Bajo el sol de Dodona, el Roble Sagrado la esperaba inalterable, extendiendo sus poderosas raíces junto a la fuente. Sus ramas de mil ojos verdes parecían mirarla con curiosidad, dando sombra al efebo de bronce que sujeta un látigo con tres cadenas de astrágalos.
 Ella se inclinó para tomar un poco de agua de la fuente en el cuenco de su mano y bebió. Luego, con la cabeza echada hacia atrás, trepó ágilmente sobre el alto trípode que sustenta el caldero de cobre colocado frente a la estatua del efebo. Envuelta en una red de tiras de lana blanca agitadas por la brisa, con el rostro inclinado hacia el caldero que tenía a sus pies, masticaba lentamente las hojas de laurel y la harina de cebada parasitada.
Bajo el dominio total de Zeus, la manía se apoderó de ella. Fuera de sí, con el cuerpo agitado por temblores y convulsiones, fragmentos de frases escapaban entre escalofríos de sus labios cuajados de espuma, para ir a caer junto al trípode y ser recogidos por heles ávidos de las palabras del dios que, armados con tablillas de plomo y estiletes, habrían de convertirlas en versos coherentes.
En pleno éxtasis alucinatorio, la Sella danzaba peligrosamente sin bajar del pedestal. Su misión había finalizado y los heles se retiraban.
De mi libro "Apenas una Clepsidra", sobre la vida de Olimpia de Épiro, la madre de Alejandro Magno.

***
El roble parlante de Dodona fue el oráculo más antiguo que existió en Grecia.
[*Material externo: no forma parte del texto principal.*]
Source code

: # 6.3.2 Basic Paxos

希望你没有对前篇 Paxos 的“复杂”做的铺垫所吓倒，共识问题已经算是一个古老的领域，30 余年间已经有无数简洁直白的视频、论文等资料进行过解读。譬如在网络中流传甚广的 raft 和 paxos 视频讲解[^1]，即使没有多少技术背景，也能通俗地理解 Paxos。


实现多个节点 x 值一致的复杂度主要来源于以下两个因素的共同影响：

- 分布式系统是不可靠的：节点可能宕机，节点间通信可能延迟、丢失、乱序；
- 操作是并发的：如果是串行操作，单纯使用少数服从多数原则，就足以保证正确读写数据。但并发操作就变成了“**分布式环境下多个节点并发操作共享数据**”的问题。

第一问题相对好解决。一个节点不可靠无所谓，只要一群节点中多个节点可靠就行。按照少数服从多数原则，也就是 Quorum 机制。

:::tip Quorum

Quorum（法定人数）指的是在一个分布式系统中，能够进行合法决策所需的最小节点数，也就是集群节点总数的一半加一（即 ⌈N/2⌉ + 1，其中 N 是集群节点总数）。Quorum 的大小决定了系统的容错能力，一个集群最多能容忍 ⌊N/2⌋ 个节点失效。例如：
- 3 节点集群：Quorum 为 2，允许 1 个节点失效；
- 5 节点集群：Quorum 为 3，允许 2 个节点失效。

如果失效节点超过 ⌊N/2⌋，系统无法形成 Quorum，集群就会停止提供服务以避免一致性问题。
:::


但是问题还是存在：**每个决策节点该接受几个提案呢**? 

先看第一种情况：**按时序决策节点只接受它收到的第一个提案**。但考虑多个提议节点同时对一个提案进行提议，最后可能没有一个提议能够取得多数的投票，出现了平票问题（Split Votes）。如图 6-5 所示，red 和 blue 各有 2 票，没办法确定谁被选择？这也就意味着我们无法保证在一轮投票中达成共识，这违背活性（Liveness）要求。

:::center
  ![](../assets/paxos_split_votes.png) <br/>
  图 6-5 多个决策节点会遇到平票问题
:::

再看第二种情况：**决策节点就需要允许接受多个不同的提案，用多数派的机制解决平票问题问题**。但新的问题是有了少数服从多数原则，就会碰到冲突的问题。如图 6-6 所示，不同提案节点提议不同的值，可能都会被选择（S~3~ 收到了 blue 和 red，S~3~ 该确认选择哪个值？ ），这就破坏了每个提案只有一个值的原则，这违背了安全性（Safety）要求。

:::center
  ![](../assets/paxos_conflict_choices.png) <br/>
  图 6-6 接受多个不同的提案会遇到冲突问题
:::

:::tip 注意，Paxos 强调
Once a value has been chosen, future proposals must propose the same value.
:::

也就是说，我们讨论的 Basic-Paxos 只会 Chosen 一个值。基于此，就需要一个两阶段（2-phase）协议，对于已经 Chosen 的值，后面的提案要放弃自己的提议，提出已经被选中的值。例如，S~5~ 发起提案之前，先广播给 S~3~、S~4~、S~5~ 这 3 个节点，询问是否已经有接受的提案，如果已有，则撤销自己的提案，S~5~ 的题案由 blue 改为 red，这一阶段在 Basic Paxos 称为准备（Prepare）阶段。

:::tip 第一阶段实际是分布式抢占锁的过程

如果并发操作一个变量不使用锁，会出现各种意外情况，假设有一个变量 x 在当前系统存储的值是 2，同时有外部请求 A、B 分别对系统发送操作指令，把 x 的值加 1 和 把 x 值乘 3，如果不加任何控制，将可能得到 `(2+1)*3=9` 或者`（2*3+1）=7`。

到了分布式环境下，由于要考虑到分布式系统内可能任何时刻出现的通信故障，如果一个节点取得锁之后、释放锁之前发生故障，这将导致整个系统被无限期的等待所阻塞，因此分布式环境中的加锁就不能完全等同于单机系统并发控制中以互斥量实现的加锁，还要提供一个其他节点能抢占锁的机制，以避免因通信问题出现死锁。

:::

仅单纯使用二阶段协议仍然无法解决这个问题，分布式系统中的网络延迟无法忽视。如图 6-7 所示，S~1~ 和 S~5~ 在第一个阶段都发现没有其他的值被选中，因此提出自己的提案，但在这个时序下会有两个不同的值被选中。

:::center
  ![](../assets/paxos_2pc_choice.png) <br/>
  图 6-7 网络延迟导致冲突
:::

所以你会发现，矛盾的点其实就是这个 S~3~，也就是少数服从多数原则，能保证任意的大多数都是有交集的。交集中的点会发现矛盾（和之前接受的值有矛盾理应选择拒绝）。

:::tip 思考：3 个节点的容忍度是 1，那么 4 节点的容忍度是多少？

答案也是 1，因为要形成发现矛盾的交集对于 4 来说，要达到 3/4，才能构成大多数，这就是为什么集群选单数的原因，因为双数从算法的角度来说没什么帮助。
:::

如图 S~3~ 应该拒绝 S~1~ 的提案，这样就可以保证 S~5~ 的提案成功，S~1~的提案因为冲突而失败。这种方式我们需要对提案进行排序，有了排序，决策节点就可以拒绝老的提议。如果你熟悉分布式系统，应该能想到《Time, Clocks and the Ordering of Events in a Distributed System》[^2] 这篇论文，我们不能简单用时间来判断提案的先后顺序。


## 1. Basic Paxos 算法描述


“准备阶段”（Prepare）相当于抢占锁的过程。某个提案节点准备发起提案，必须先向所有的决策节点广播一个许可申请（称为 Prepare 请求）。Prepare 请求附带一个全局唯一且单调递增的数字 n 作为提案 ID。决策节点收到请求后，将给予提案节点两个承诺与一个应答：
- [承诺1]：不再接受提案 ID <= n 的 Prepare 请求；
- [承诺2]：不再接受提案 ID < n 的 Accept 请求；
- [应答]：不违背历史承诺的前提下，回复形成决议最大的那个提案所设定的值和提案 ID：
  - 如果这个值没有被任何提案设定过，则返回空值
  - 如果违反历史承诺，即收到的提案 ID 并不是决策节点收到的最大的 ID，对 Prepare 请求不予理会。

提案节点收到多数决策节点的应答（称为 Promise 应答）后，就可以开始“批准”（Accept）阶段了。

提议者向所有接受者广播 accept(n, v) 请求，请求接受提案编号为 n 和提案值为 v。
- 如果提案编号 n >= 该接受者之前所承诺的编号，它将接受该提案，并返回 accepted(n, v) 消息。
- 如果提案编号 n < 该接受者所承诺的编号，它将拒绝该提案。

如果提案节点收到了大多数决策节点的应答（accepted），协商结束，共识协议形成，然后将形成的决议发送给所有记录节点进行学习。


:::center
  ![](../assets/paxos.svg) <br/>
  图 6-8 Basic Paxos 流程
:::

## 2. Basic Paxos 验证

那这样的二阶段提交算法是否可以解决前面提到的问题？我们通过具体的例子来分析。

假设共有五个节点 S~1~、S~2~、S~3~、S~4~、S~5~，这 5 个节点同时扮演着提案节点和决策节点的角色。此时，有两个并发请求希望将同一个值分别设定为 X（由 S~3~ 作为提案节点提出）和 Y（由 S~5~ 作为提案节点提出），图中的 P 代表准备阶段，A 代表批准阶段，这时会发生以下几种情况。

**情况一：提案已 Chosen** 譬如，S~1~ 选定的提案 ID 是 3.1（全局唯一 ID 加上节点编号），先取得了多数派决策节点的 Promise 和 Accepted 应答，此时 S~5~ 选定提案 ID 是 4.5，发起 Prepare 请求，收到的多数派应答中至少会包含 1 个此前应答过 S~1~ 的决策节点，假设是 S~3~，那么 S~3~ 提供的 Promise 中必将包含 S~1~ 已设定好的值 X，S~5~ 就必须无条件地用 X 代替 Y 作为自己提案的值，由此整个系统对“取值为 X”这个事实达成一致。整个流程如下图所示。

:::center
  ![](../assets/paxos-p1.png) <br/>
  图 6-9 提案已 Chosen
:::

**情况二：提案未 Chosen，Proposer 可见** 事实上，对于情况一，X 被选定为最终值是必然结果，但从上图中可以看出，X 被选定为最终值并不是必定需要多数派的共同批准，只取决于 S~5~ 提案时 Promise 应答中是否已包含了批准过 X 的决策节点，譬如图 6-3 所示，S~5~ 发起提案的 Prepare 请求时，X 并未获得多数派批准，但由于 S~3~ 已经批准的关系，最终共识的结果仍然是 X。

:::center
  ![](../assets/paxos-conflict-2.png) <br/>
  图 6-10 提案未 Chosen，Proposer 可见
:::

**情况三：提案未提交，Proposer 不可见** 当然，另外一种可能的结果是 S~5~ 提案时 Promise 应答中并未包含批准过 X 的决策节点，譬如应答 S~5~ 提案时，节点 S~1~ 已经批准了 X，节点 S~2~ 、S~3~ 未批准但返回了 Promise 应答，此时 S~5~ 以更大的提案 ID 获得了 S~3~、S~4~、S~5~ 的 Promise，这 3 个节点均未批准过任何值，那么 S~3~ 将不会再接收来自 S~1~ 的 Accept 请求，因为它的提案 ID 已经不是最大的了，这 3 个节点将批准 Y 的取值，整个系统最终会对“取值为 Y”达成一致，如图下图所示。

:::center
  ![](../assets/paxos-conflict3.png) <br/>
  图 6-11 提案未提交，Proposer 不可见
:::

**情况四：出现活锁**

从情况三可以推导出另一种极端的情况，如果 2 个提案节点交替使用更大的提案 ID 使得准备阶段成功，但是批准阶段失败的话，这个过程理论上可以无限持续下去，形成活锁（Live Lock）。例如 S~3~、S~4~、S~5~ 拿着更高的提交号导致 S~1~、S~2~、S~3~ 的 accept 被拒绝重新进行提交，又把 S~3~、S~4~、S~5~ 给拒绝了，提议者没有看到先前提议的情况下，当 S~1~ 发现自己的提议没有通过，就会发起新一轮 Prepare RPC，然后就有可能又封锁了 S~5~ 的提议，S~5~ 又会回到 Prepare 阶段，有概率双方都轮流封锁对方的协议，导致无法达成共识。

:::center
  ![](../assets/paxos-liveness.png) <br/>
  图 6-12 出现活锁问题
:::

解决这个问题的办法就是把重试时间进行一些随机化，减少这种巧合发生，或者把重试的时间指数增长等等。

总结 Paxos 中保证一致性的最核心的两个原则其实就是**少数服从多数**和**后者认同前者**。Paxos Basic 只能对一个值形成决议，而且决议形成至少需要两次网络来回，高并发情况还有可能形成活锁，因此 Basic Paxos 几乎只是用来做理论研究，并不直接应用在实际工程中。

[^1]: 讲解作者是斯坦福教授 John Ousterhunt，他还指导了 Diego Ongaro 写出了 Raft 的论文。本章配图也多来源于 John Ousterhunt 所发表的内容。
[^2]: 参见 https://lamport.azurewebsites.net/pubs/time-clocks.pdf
Al principio y durante muchos siglos se consagraron doncellas vírgenes al servicio del oráculo. Se las llamaban pitias o sellai (de sella, en singular). Eligieron mujeres para esta función por su naturaleza más sensible y emocional, que reaccionaba más rápidamente al efecto de las drogas que consumían.
Aunque es imposible remontarnos a los orígenes de la costumbre oracular, se sabe que muchas de las cuevas y grietas que los griegos destinaron a los oráculos ya eran sagrados mucho antes de que comenzara la cultura griega.